Terwijl ik schrijf, spelen de kleinkinderen om me heen en hoor ik in de andere kamer dat de meeste sterren die wij aan de hemel zien, niet meer bestaan; ze zijn soms miljarden jaren geleden uitgedoofd, wij ontwaren slechts hun schijnsel.
‘Jongens, even stil, opa wil dit horen.’
‘Maar het is op de televisie’, zegt de oudste, ‘kom dan hier kijken.’
Ik luister alleen. Maar ik hoor niks.
Sterren zijn doden die licht geven, dacht ik vroeger – want zoiets had ik van vriendjes op school gehoord. Ik wilde dat geloven. Zeggen die sterren niet ook iets over roem; het licht reist een miljard jaar en na zijn dood straalt hij nog voor ons.
‘Mogen we weer spelen, opa?’
‘Als je de tv uitzet.’
‘Dit programma of helemaal.’
‘Helemaal.’
‘Maar zo begint het Jeugdjournaal.’
De jongste gaat meteen netjes voor de tv zitten.
De oudste komt aan mijn tafel staan. Hij vraagt wat ik doe.

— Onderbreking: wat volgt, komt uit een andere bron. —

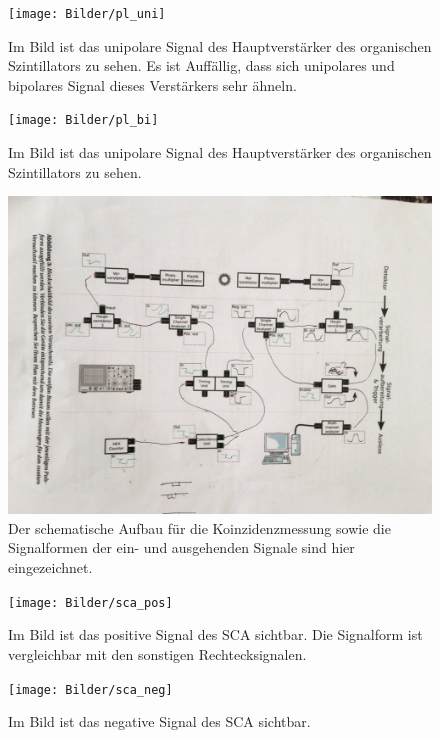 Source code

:\begin{figure}[h]
	\centering
	\texttt{[image: Bilder/pl\_uni]}
	\caption[Unipolares Signal des Organischen Amp.]{\small Im Bild ist das unipolare Signal des Hauptverstärker des organischen Szintillators zu sehen. Es ist Auffällig, dass sich unipolares und bipolares Signal dieses Verstärkers sehr ähneln.}
	\label{uni_org}
\end{figure}
\begin{figure}[h]
	\centering
	\texttt{[image: Bilder/pl\_bi]}
	\caption[Bipolares Signal des Organischen Amp.]{\small Im Bild ist das unipolare Signal des Hauptverstärker des organischen Szintillators zu sehen. }
	\label{bip_org}
\end{figure}


\begin{figure}[h]
	\centering
	\includegraphics[scale=0.45,angle=90]{Bilder/schaltung_coinc}
	\caption[Schematischer Aufbau zur Koinzidenzmessung]{\small Der schematische Aufbau für die Koinzidenzmessung sowie die Signalformen der ein- und ausgehenden Signale sind hier eingezeichnet.}
	\label{schaltung_coinc}
\end{figure}

\begin{figure}[h]
	\centering
	\texttt{[image: Bilder/sca\_pos]}
	\caption[Positives Signal des SCA]{\small Im Bild ist das positive Signal des SCA sichtbar. Die Signalform ist vergleichbar mit den sonstigen Rechtecksignalen.}
	\label{SCA_pos}
\end{figure}

\begin{figure}[h]
	\centering
	\texttt{[image: Bilder/sca\_neg]}
	\caption[Negatives Signal des SCA]{\small Im Bild ist das negative Signal des SCA sichtbar.}
	\label{SCA_neg}
\end{figure} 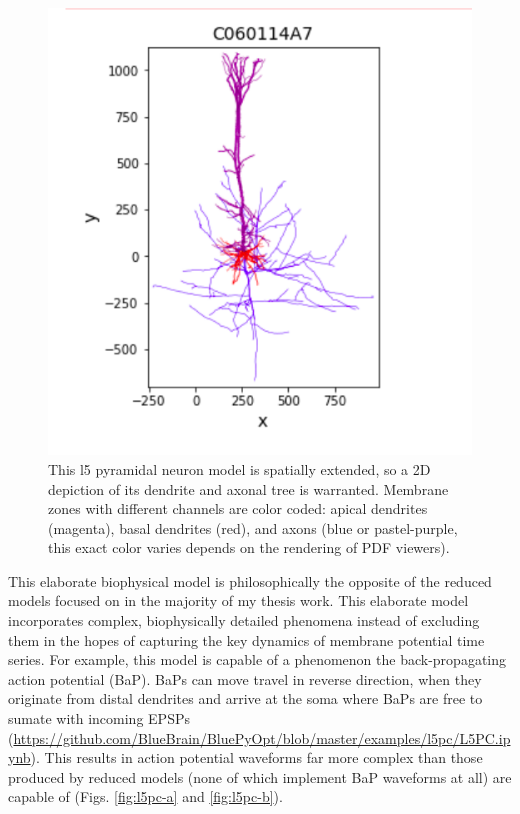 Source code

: \begin{figure}%
  \begin{center}
    \includegraphics[scale=0.8]{figures/morphology_view.png}
    \caption[Visualization of the Layer 5 Pyramidal neuron Tree Form]{This l5 pyramidal neuron model is spatially extended, so a 2D depiction of its dendrite and axonal tree is warranted.
    Membrane zones with different channels are color coded: apical dendrites (magenta), basal dendrites (red), and axons (blue or pastel-purple, this exact color varies depends on the rendering of PDF viewers).
    }
  \label{fig:brief_shape}
  \end{center}
\end{figure}

This elaborate biophysical model is philosophically the opposite of the reduced models focused on in the majority of my thesis work. This elaborate model incorporates complex, biophysically detailed phenomena instead of excluding them in the hopes of capturing the key dynamics of membrane potential time series.
For example, this model is capable of a phenomenon the back-propagating action potential (BaP). BaPs can move travel in reverse direction, when they originate from distal dendrites and arrive at the soma where BaPs are free to sumate with incoming EPSPs (\url{https://github.com/BlueBrain/BluePyOpt/blob/master/examples/l5pc/L5PC.ipynb}).
This results in action potential waveforms far more complex than those produced by reduced models (none of which implement BaP waveforms at all) are capable of (Figs. \ref{fig:l5pc-a} and \ref{fig:l5pc-b}).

‘En waarom schrijf jij dan?’ vraagt hij door.
‘Omdat ik dat leuk vind.’
‘Kan je er rijk mee worden?’
‘Wat wil jij? Liever rijk worden, of liever dingen doen die je graag doet.’
De vraag interesseert hem niet en hij vraagt om een potlood want hij wil tekenen. Gelukkig maar. Ik weet zelf op mijn vraag het antwoord niet. Ik schrijf niet omdat ik het leuk vind, ik schrijf omdat ik anders gek word, omdat ik bang ben voor mijn eigen onnavolgbare treurigheid; een formulering die lukt, ook al gaat het over hoe een stoel naast de tafel staat, geeft meer geestelijke rust dan die duizelig en gevoelloos makende pillen. Met een zin beheers je je eigen wereld. Een zin geeft zin. Maar denk niet te lang na over de woorden, want na verloop van tijd doven die ook uit.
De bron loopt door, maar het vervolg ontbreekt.